- [WHAT TO WORK ON] Produce as output only the lines below starting at the line with "gn 37.13: Disse, pois, Israel" and continuing through the line with "gn 37.21: Mas", each one exactly as written.
[Opening MATERIAL FOR THIS TASK section]
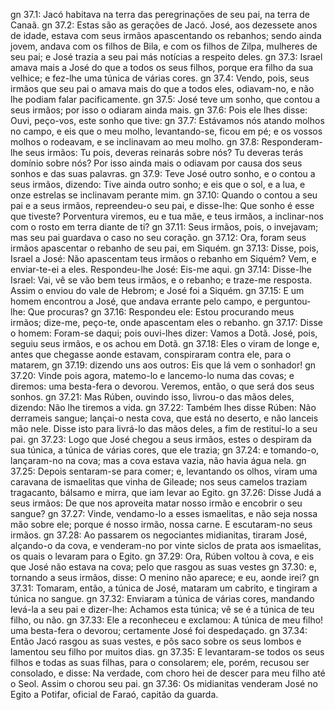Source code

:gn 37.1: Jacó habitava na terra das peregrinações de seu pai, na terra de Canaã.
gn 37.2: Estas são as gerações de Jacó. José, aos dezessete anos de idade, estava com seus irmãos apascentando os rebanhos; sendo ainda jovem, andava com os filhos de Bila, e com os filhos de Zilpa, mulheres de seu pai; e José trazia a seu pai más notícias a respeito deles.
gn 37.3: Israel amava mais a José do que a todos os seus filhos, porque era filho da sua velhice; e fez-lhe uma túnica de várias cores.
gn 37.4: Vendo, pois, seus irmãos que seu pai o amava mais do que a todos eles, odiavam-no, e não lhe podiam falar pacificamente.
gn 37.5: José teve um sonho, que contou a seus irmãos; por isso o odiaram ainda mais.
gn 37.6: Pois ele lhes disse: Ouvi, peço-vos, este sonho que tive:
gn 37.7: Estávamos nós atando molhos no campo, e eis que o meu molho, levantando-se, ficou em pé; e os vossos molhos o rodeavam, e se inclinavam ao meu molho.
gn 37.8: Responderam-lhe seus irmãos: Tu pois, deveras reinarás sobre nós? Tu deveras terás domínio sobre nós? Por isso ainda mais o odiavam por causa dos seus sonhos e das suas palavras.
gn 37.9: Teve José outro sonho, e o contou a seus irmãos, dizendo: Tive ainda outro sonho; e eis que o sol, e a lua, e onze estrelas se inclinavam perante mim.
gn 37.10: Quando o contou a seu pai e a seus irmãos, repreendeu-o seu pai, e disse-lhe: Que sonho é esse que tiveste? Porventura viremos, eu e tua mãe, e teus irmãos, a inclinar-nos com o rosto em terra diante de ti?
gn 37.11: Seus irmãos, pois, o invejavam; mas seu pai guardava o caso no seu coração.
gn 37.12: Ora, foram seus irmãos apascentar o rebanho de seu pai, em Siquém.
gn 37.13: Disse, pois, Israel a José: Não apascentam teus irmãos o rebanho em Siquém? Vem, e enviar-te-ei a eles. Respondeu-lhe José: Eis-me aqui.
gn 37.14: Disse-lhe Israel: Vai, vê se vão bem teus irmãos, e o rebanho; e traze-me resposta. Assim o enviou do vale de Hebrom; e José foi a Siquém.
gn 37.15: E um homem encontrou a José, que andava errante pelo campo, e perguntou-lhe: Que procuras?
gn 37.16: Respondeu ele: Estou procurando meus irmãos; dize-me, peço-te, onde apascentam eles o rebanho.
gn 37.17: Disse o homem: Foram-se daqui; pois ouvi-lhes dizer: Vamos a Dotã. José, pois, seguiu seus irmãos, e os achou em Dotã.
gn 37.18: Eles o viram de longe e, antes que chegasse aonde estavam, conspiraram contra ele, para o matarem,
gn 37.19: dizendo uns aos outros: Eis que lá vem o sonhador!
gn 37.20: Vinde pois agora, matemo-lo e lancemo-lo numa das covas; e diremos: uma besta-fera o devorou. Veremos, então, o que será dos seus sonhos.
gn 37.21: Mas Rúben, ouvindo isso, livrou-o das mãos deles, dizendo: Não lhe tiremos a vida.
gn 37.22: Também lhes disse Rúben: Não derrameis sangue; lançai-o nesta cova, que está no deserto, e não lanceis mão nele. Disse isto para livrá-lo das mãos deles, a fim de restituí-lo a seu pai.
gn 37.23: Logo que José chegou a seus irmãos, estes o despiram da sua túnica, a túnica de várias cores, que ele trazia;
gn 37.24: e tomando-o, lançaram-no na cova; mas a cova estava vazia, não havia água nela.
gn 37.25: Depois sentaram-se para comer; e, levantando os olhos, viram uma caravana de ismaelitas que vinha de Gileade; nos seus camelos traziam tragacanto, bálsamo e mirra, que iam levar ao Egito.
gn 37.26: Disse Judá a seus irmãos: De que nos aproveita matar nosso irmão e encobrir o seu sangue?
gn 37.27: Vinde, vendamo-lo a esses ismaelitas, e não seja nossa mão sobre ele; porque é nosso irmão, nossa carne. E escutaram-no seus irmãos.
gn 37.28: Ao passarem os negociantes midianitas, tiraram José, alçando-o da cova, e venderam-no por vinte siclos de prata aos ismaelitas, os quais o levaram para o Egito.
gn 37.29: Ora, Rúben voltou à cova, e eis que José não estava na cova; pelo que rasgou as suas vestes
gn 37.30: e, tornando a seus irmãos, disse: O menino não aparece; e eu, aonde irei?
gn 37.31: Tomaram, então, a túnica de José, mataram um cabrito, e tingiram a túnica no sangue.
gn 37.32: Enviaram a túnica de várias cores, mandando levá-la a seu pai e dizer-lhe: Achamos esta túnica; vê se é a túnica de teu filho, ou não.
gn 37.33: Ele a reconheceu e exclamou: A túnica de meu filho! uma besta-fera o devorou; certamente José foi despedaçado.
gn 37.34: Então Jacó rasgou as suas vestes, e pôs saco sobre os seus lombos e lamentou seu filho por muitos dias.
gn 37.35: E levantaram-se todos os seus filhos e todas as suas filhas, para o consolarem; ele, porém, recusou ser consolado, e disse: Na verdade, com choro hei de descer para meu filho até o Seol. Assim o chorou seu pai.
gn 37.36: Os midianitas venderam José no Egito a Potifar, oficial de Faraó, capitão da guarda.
[Closing MATERIAL FOR THIS TASK section]
[Opening MATERIAL FOR THIS TASK section]
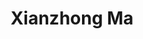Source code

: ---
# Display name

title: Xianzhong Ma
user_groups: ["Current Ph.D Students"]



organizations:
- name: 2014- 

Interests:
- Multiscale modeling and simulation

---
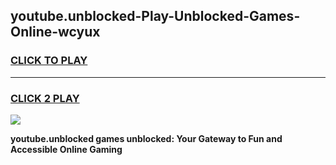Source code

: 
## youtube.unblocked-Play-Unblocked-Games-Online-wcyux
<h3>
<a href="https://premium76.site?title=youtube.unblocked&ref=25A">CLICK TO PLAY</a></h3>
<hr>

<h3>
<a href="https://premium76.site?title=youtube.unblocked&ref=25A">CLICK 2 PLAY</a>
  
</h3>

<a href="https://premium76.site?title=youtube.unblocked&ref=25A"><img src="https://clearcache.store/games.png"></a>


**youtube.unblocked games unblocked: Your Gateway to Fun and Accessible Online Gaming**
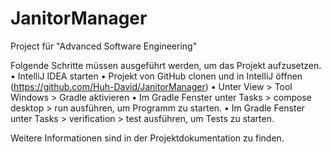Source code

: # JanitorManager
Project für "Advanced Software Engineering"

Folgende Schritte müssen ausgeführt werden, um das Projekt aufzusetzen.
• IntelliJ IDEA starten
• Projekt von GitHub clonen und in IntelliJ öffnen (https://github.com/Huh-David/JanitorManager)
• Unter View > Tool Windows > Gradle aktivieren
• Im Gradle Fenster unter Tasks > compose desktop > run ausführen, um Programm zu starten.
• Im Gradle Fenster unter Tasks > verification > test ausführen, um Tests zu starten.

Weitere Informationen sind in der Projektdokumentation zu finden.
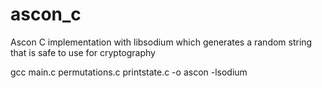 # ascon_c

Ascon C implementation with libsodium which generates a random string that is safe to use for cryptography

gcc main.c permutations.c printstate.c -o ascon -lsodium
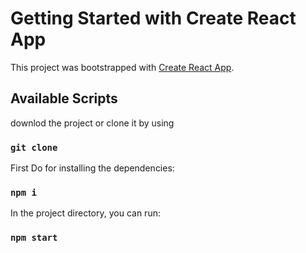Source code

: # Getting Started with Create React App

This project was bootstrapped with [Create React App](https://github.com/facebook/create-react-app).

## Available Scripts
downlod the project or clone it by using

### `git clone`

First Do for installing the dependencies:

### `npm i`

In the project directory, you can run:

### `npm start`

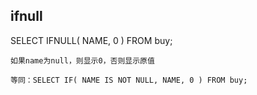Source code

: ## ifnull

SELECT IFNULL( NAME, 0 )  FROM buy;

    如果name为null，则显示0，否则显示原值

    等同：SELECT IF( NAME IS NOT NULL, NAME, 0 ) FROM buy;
[Closing MATERIAL FOR THIS TASK section]
[Opening MATERIAL FOR THIS TASK section]
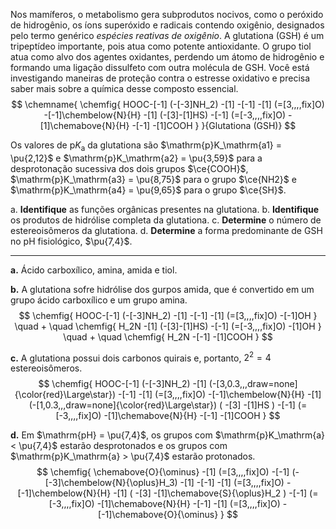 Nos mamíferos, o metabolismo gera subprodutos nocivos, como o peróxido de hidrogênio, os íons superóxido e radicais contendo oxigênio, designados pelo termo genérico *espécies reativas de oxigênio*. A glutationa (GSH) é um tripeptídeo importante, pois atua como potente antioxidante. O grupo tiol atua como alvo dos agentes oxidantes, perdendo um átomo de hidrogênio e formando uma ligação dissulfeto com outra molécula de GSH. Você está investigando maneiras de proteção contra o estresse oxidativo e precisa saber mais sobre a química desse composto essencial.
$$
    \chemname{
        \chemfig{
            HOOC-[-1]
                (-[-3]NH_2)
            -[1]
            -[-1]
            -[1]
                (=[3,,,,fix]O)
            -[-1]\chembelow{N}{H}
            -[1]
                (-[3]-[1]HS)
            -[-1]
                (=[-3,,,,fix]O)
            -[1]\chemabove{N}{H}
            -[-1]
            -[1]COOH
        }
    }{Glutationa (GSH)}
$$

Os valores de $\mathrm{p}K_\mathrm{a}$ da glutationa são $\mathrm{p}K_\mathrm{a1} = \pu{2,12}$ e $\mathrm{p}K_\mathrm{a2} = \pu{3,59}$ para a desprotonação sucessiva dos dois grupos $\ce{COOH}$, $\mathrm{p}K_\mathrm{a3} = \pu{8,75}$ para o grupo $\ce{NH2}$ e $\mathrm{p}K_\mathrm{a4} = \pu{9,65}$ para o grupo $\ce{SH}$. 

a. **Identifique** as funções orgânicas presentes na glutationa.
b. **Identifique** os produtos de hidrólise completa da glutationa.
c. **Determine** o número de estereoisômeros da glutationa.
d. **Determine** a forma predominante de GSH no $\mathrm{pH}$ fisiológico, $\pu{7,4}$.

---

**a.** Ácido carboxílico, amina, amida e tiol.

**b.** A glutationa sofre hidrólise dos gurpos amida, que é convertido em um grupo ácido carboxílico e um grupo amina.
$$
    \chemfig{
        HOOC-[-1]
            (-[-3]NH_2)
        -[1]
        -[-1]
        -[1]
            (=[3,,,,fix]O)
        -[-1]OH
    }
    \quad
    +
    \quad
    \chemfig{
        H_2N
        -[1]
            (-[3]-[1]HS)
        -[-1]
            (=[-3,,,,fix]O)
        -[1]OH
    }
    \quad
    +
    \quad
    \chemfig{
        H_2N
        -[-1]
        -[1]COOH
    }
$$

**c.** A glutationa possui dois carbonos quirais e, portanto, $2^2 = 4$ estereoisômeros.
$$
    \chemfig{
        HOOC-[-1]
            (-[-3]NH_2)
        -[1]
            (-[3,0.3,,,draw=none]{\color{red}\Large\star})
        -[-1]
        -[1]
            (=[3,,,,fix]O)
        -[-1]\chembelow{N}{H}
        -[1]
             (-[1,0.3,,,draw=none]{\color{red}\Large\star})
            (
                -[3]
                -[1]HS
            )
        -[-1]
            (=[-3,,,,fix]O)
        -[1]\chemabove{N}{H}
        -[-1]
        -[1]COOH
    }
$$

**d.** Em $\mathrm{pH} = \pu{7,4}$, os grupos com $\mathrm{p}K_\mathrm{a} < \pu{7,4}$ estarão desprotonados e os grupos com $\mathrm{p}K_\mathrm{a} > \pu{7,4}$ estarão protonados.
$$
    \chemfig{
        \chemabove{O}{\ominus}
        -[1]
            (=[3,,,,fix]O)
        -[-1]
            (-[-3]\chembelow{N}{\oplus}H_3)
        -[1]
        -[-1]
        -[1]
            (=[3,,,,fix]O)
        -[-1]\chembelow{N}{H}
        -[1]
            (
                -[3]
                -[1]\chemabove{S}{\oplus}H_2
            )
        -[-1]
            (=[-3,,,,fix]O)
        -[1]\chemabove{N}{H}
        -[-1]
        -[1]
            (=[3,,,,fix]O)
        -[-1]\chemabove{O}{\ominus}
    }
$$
[Closing MATERIAL FOR THIS TASK section]
- [OUTPUT FOR THIS TASK]
gn 37.13: Disse, pois, Israel a José: Não apascentam teus irmãos o rebanho em Siquém? Vem, e enviar-te-ei a eles. Respondeu-lhe José: Eis-me aqui.
gn 37.14: Disse-lhe Israel: Vai, vê se vão bem teus irmãos, e o rebanho; e traze-me resposta. Assim o enviou do vale de Hebrom; e José foi a Siquém.
gn 37.15: E um homem encontrou a José, que andava errante pelo campo, e perguntou-lhe: Que procuras?
gn 37.16: Respondeu ele: Estou procurando meus irmãos; dize-me, peço-te, onde apascentam eles o rebanho.
gn 37.17: Disse o homem: Foram-se daqui; pois ouvi-lhes dizer: Vamos a Dotã. José, pois, seguiu seus irmãos, e os achou em Dotã.
gn 37.18: Eles o viram de longe e, antes que chegasse aonde estavam, conspiraram contra ele, para o matarem,
gn 37.19: dizendo uns aos outros: Eis que lá vem o sonhador!
gn 37.20: Vinde pois agora, matemo-lo e lancemo-lo numa das covas; e diremos: uma besta-fera o devorou. Veremos, então, o que será dos seus sonhos.
gn 37.21: Mas Rúben, ouvindo isso, livrou-o das mãos deles, dizendo: Não lhe tiremos a vida.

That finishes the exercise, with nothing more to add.